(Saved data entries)
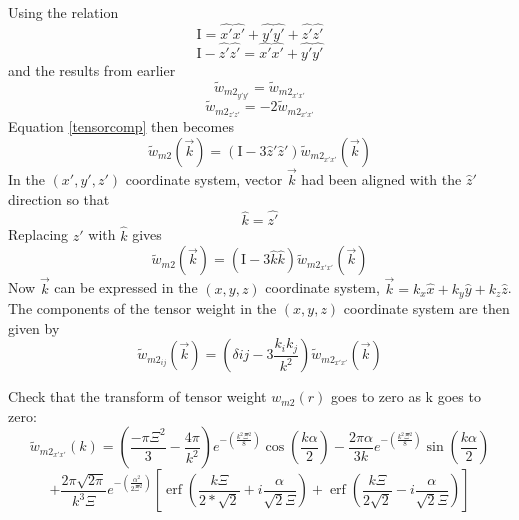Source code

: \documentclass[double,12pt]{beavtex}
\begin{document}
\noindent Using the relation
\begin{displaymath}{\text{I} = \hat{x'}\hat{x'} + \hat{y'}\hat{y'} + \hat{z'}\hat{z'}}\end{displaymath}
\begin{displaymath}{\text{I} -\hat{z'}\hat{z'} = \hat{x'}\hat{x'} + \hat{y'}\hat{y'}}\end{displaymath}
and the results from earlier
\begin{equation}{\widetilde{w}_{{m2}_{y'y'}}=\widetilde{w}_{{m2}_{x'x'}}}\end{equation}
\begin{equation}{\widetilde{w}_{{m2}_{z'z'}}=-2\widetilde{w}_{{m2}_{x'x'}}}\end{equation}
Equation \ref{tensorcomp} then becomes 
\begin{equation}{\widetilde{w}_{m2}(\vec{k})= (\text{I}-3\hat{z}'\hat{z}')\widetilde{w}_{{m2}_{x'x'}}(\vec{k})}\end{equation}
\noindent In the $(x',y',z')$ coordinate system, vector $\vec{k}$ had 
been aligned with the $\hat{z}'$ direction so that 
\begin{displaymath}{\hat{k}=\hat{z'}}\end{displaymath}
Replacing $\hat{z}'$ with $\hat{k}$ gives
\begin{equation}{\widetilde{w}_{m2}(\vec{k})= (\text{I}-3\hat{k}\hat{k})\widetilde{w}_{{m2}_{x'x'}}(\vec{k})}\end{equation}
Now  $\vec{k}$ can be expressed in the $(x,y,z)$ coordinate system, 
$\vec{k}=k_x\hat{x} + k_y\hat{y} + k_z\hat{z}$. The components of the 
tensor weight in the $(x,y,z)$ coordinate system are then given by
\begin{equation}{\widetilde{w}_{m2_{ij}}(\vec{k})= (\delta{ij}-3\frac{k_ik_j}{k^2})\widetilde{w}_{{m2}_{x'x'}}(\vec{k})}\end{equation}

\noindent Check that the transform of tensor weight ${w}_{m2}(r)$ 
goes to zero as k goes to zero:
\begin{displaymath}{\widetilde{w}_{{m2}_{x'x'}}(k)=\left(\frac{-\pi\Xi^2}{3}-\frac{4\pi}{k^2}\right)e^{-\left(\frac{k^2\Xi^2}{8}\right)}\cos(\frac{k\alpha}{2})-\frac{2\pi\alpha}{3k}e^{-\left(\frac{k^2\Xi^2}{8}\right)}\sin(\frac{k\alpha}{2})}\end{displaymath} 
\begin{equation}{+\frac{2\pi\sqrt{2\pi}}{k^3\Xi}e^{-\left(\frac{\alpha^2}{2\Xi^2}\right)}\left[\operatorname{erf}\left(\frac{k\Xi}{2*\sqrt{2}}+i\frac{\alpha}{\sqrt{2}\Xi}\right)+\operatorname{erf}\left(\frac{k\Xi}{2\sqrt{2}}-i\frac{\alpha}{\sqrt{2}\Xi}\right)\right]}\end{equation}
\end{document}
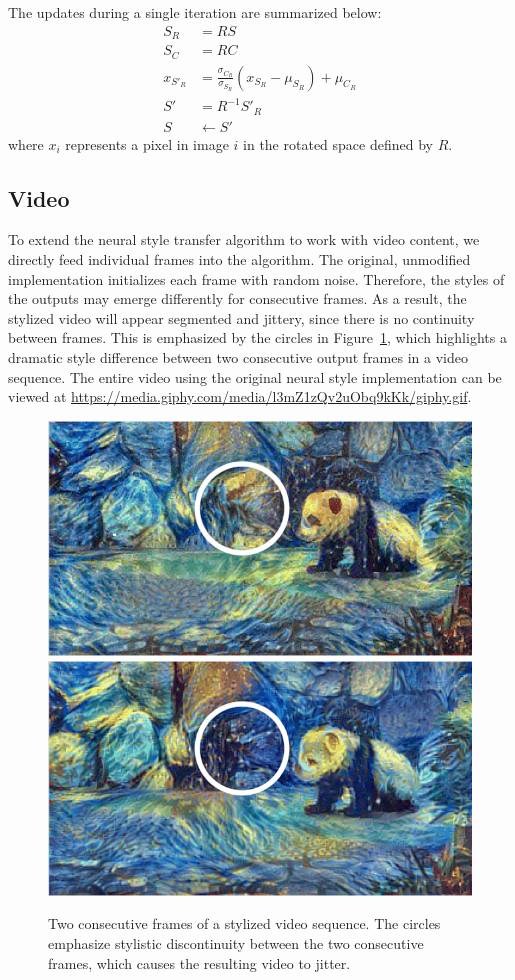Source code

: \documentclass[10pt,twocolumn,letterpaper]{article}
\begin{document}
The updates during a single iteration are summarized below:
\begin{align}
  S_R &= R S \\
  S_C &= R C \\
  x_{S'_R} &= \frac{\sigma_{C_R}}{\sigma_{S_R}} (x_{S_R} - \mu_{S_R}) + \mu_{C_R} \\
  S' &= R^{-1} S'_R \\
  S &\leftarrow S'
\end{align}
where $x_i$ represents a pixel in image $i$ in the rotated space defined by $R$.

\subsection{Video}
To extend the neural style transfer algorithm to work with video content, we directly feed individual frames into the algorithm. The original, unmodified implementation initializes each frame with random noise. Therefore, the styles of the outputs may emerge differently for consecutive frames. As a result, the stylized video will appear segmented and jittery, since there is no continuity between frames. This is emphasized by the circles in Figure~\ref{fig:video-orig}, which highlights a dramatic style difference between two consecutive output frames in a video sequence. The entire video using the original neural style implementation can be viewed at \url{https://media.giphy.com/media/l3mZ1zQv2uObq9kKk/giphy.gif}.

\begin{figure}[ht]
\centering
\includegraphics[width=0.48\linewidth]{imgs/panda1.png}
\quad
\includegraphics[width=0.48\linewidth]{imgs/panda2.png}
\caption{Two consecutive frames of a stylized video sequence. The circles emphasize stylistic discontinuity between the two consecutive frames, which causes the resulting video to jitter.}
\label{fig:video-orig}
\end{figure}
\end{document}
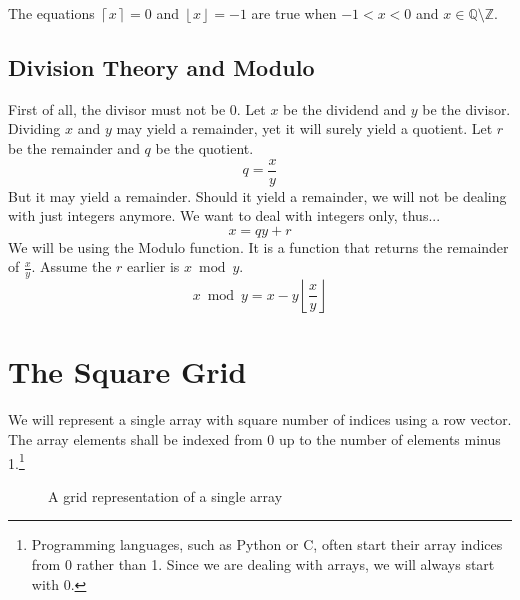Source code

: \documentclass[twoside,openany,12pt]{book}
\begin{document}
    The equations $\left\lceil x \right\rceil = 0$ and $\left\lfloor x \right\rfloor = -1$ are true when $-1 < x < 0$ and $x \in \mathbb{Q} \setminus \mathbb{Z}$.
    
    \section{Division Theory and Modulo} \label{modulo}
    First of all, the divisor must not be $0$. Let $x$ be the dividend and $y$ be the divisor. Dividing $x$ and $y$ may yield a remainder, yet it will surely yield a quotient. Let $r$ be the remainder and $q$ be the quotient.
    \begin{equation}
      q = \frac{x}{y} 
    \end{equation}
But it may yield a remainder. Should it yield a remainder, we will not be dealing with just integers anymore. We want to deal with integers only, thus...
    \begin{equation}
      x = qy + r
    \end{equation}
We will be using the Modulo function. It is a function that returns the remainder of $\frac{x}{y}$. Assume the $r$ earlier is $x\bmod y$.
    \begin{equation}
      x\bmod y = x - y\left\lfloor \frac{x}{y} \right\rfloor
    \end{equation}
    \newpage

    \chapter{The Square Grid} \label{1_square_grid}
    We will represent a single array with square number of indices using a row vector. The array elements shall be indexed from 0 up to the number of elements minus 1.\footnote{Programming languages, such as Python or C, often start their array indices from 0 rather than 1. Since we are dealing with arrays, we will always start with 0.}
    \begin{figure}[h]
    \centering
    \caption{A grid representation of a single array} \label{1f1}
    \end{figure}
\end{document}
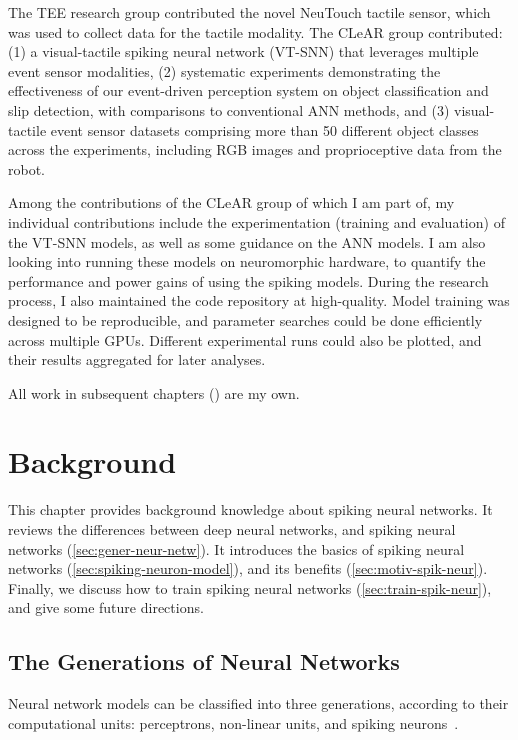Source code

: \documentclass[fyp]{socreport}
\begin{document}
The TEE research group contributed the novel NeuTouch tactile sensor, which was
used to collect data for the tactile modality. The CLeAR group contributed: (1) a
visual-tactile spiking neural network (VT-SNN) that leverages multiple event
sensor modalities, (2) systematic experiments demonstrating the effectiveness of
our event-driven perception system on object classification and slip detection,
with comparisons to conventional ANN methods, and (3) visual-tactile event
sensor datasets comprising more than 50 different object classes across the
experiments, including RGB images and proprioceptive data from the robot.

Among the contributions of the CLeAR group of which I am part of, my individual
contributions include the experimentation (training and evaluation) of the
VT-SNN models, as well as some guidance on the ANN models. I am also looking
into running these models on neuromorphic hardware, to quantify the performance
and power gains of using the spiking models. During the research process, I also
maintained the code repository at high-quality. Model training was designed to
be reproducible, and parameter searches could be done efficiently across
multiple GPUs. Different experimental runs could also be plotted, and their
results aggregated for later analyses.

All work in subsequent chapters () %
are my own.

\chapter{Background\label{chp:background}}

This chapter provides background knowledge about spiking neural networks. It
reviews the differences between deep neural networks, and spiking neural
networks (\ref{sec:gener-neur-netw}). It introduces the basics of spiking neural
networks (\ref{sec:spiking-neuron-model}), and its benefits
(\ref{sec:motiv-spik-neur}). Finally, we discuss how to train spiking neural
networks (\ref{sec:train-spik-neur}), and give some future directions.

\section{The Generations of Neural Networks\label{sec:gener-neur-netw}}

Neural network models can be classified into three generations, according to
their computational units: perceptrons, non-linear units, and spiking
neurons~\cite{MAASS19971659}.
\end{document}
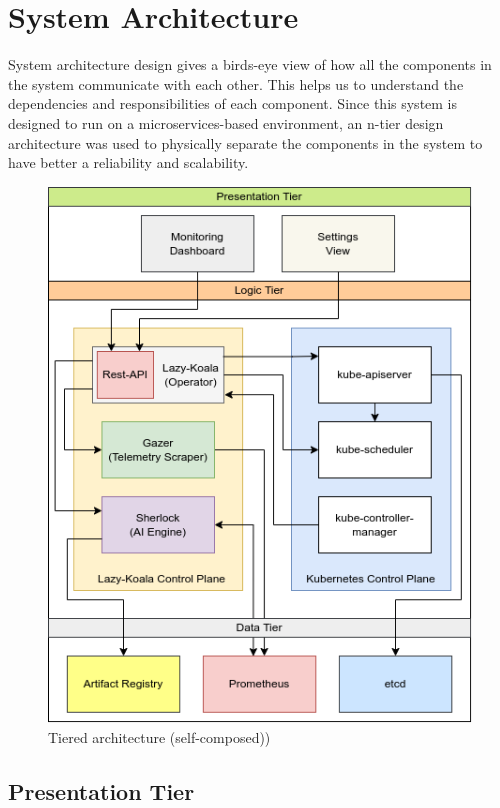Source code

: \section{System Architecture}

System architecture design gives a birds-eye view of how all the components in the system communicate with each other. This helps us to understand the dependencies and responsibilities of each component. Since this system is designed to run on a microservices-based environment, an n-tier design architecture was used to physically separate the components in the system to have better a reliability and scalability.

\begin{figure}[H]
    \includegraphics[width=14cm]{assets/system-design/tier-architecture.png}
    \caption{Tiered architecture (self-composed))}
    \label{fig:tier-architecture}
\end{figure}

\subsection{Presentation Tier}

» What the exercise asks
Search the data above for the string "vector" and copy each line that has it.

» Your solution
\noindent In the $(x',y',z')$ coordinate system, vector $\vec{k}$ had 
    We will represent a single array with square number of indices using a row vector. The array elements shall be indexed from 0 up to the number of elements minus 1.\footnote{Programming languages, such as Python or C, often start their array indices from 0 rather than 1. Since we are dealing with arrays, we will always start with 0.}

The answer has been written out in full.